プリミティーヴォとは、イタリア・プーリア州を代表する赤ワイン用ブドウ品種で、カリフォルニアのジンファンデルと同一の品種であることがDNA分析によって科学的に証明されています。 フルボディで豊かな果実味、高いアルコール度数を特徴とする力強い一本です。
プリミティーヴォとジンファンデルは同じブドウ
よく聞かれます。「プリミティーヴォとジンファンデルって違うの?」と。答えはシンプル、同じブドウです。1994年、カリフォルニア大学デービス校のキャロル・メレディス教授がDNA分析を行い、プーリアのプリミティーヴォとカリフォルニアのジンファンデルが遺伝子的に同一であることを証明しました。さらに遡ると、その祖先はクロアチアの古代品種「チュリェナク(Crljenak)」。プーリアの農家が「自分たちのブドウがカリフォルニアのスターだったとは」と驚いた、科学が解き明かした歴史的発見です。
味わいの特徴
| 項目 | 傾向 |
|---|---|
| ボディ | フルボディ |
| 酸味 | 中程度 |
| 渋み(タンニン) | 中程度〜やや強め |
| 香り | ブラックチェリー、プラム、ジャム、スパイス(黒コショウ、シナモン) |
| 飲み頃温度 | 16〜18℃ |
産地で変わるスタイル
| 産地・スタイル | 特徴 |
|---|---|
| プリミティーヴォ・ディ・マンドゥーリア(プーリア) | 凝縮感最高、アルコール高め。DOCとして保護された旗艦アペラシオン。 |
| カリフォルニア・ジンファンデル | 果実味が前面に。ライトなロゼ(ホワイト・ジン)から濃厚フルボディまで幅広い。 |
| クロアチア・チュリェナク | 祖先品種。素朴でスパイシー、酸味もある古典的スタイル。 |
プーリアでは短期間の陰干し(パッシメント)を行い、果実の凝縮感をさらに高めるリゼルヴァクラスも造られます。果汁を一部除いて凝縮させる「セニエ法」も使われ、どちらも南イタリアの太陽が与えてくれたポテンシャルを最大限に引き出す技術です。
日本での楽しみ方
よく聞くイメージは「重くて食事に合わせにくい」ですが、実際には甘みと果実味のバランスが取れているため、醤油ベースの料理との相性が抜群です。焼き鳥(タレ)、すき焼き、豚の角煮。甘辛いタレがプリミティーヴォのプラム香と共鳴して、口の中でワインと料理が一体になります。冷蔵庫で30分ほど冷やしてから飲むと果実味が際立ち、デカンタに移して15分置くと香りが大きく開きます。
フェデリーコのおすすめ
スワールワインでよくお出しするのが、プーリア州産のドッピオ・パッソ・プリミティーヴォです。「二度踏み」を意味するその名のとおり、ブドウを2段階で収穫することで凝縮感を高めた一本。ジャミーな果実味の中に、しっかりした骨格が感じられます。
選び方・飲み頃・似ているブドウ
ラベルに「Primitivo di Manduria DOC」と書かれているものから始めると品質が安定しています。飲み頃温度は16〜18℃。ワインセラーがない場合は飲む1時間前に冷蔵庫から出しておきましょう。似た品種はマルベック(アルゼンチン)、グルナッシュ(南フランス・スペイン)。プリミティーヴォ品種ガイドもあわせて。
よくある質問
Q. プリミティーヴォとジンファンデルは味が違う?
A. 同じ品種ですが気候と醸造の違いから味わいは異なります。プリミティーヴォはよりスパイシーで構造的、ジンファンデルはよりジャーミーで果実味が前面に出る傾向があります。

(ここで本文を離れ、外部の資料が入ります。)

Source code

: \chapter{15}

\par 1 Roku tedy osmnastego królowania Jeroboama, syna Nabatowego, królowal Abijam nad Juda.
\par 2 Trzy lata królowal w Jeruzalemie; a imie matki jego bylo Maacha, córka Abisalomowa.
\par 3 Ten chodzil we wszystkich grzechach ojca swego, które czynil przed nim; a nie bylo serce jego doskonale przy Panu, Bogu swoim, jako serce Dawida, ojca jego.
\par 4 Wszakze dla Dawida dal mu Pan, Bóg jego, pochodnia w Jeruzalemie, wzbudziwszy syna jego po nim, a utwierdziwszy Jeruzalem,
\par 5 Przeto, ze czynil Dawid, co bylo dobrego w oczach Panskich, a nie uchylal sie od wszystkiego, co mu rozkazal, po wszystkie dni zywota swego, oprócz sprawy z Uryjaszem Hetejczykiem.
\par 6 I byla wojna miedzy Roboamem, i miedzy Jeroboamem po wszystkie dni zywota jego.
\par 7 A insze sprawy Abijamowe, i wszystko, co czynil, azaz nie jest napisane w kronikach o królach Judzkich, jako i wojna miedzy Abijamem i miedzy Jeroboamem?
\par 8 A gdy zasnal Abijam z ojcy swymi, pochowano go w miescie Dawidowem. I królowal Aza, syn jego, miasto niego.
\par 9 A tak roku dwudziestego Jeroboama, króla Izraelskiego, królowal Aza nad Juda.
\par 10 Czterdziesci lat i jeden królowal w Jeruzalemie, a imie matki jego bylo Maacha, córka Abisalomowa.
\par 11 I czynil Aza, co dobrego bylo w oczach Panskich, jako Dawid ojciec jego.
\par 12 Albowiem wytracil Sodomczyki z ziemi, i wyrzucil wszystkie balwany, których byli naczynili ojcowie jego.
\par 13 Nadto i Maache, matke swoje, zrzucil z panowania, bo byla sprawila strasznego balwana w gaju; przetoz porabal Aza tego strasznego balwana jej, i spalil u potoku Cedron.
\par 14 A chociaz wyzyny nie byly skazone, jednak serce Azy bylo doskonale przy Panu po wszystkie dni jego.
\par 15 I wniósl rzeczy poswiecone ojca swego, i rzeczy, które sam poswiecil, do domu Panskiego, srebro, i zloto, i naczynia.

Q. 「ホワイト・ジンファンデル」はプリミティーヴォと同じ?
A. 品種は同じですが、ホワイト・ジンファンデルは残糖分の多い甘口ロゼ。プリミティーヴォの辛口フルボディとは全く別の飲み口です。
Q. 食事なしで飲んでも美味しい?
A. 果実味が豊かなので単独でも十分楽しめます。チーズ(熟成ゴーダやペコリーノ)と合わせると、よりワインが引き立ちます。
Q. 開けたら早めに飲んだほうがいい?
A. 開封後はコルクを戻して立てて保管し、2〜3日以内に飲み切るのがベストです。ワインポンプで空気を抜けば5日程度は楽しめます。
プーリアの太陽が育てた、イタリアとカリフォルニアをつなぐ不思議なブドウ。プリミティーヴォを通じて、ワインの世界の面白さをぜひ感じてみてください。